As Figure 1 attests, I found myself this past Sunday mugging in a top-hat for a selfie at the Peabody and Essex Museum in Salem, Massachusetts. What is it about hats, masks, and costumes that transform the self, that take us into worlds imagined? I suspect that it all begins with the masque, a thing that truly metamorphoses us into another dimension. This dimension in prehistoric times took our ancestors into that higher and spiritual plane. It is the same reason that priests wear robes – to transcend.

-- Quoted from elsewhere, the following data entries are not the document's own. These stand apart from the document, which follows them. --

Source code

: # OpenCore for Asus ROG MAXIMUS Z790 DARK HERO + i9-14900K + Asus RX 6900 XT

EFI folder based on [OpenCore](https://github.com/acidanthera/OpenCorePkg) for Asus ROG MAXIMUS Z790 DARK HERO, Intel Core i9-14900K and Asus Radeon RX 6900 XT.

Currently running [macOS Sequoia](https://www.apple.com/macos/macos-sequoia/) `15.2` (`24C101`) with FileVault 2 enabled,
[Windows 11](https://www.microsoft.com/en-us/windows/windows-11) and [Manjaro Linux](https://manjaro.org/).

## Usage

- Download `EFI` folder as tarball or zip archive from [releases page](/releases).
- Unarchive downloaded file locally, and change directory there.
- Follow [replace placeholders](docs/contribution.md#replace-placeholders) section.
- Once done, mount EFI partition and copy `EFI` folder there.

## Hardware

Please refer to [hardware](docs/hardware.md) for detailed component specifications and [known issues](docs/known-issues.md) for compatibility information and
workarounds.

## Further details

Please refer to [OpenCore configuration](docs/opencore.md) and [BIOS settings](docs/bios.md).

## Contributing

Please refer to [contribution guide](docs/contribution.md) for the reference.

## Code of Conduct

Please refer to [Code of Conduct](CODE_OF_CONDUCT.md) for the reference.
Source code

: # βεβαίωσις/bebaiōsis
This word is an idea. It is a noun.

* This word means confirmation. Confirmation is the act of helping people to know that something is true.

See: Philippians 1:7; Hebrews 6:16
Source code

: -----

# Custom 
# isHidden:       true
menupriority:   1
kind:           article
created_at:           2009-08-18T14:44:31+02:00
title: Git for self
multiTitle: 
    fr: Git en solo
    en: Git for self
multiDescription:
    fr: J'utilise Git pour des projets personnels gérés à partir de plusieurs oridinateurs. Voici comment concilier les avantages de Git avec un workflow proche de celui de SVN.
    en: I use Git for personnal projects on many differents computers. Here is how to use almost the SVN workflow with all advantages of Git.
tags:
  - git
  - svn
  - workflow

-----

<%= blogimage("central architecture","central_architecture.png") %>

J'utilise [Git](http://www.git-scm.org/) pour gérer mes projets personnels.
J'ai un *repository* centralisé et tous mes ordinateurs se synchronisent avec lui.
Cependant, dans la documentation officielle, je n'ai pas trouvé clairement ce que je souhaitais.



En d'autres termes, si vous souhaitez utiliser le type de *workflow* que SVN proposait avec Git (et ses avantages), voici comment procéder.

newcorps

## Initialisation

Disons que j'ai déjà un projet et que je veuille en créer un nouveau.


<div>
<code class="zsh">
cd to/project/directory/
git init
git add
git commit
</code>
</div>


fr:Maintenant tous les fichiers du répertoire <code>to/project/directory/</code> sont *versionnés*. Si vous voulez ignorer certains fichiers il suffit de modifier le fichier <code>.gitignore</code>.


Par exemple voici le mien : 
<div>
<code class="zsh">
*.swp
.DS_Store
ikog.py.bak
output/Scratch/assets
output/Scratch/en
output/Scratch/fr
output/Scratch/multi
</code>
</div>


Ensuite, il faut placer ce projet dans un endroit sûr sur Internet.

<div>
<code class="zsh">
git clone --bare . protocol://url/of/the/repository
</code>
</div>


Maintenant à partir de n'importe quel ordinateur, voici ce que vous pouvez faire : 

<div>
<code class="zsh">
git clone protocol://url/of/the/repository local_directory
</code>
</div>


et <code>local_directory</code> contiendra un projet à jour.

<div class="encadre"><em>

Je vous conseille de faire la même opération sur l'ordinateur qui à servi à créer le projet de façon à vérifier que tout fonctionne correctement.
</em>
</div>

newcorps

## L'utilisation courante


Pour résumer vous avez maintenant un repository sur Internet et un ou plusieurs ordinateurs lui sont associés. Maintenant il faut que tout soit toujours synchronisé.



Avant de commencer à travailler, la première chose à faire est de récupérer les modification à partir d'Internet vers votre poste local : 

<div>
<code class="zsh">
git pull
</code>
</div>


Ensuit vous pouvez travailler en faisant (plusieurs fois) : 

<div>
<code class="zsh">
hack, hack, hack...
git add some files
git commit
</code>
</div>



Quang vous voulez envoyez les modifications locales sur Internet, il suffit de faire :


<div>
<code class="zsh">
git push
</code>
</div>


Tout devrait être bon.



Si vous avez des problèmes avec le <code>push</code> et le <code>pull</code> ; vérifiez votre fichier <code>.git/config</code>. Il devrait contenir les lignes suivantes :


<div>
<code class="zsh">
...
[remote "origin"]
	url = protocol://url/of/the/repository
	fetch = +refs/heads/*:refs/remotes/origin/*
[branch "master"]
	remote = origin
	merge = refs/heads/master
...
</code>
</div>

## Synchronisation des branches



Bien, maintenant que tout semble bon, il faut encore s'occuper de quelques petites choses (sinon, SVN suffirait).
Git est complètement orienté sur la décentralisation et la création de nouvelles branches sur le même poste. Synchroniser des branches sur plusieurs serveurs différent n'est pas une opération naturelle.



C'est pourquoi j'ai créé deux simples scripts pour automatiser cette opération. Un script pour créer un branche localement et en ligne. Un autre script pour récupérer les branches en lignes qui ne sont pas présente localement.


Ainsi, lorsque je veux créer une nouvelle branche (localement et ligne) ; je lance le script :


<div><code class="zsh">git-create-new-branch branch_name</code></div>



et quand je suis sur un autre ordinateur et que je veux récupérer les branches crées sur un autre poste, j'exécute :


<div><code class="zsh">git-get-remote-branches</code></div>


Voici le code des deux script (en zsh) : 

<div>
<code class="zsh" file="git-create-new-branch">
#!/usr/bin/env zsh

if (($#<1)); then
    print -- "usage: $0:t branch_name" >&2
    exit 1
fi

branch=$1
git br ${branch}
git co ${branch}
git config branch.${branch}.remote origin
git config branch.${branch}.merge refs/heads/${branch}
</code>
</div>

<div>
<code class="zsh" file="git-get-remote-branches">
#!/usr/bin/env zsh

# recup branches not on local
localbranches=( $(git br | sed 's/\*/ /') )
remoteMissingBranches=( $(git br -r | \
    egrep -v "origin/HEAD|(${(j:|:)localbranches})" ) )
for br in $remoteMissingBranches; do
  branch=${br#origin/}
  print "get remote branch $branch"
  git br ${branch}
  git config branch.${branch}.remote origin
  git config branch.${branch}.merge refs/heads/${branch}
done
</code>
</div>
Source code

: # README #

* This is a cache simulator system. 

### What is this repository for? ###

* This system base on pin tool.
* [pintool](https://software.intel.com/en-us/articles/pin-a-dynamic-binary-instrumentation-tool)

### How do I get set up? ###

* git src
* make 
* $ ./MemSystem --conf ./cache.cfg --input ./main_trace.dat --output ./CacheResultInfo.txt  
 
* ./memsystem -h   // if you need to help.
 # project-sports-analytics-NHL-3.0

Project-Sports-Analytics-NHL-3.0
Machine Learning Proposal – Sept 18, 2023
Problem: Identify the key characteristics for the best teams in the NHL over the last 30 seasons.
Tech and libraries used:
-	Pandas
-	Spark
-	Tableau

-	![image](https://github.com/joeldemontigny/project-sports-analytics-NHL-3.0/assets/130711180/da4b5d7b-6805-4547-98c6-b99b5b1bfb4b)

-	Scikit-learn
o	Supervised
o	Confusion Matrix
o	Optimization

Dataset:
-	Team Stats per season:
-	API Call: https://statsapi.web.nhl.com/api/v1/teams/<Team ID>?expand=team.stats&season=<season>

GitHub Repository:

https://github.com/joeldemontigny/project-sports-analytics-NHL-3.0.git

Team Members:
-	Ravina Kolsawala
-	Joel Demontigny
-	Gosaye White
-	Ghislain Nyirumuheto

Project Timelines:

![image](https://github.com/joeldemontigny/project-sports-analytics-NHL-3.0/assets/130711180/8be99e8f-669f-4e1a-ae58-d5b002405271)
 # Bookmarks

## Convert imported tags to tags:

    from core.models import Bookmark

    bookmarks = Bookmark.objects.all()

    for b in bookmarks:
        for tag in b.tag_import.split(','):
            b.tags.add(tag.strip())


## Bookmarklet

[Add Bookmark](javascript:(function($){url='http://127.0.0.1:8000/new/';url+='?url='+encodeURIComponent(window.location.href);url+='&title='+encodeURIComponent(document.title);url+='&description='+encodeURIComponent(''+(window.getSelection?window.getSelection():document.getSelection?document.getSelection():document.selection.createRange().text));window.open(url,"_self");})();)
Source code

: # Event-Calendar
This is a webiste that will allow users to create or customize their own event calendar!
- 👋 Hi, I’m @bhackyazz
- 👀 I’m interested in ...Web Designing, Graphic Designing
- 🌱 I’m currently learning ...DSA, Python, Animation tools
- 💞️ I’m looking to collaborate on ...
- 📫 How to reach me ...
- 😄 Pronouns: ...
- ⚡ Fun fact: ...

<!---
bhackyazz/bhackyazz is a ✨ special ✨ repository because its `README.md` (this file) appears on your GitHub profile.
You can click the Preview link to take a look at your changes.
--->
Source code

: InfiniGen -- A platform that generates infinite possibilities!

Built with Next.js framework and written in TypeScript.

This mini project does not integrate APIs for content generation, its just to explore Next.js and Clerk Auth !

We have several times discussed how photography enables us to revisit the 19th century to see those people frozen in time, across time. But here is a real, or imagined, possibility to actually transform oneself back, to become one of these people ourselves. I remember a television movie where it is the completeness of the costume that ultimately breaks the bonds of time that unsticks, thank you Kurt Vonnegut, the protagonist. In Figure 1, my Lands End knit shirt protects me from unexpected time warps. The picture works in color, but looks rather stunted when I changed it to black and white. It is of this not that century. So again, the transformation was less than complete.
Your face in a mirror is oh so familiar. The hat transforms it. It hides the hair, or in my case the lack there of. But still the features are strong and recognizable. They are tangible evidence that we have not truly crossed a lamina of time and are just playing with a little magic. Is this a second definition to the phrase “hat trick?”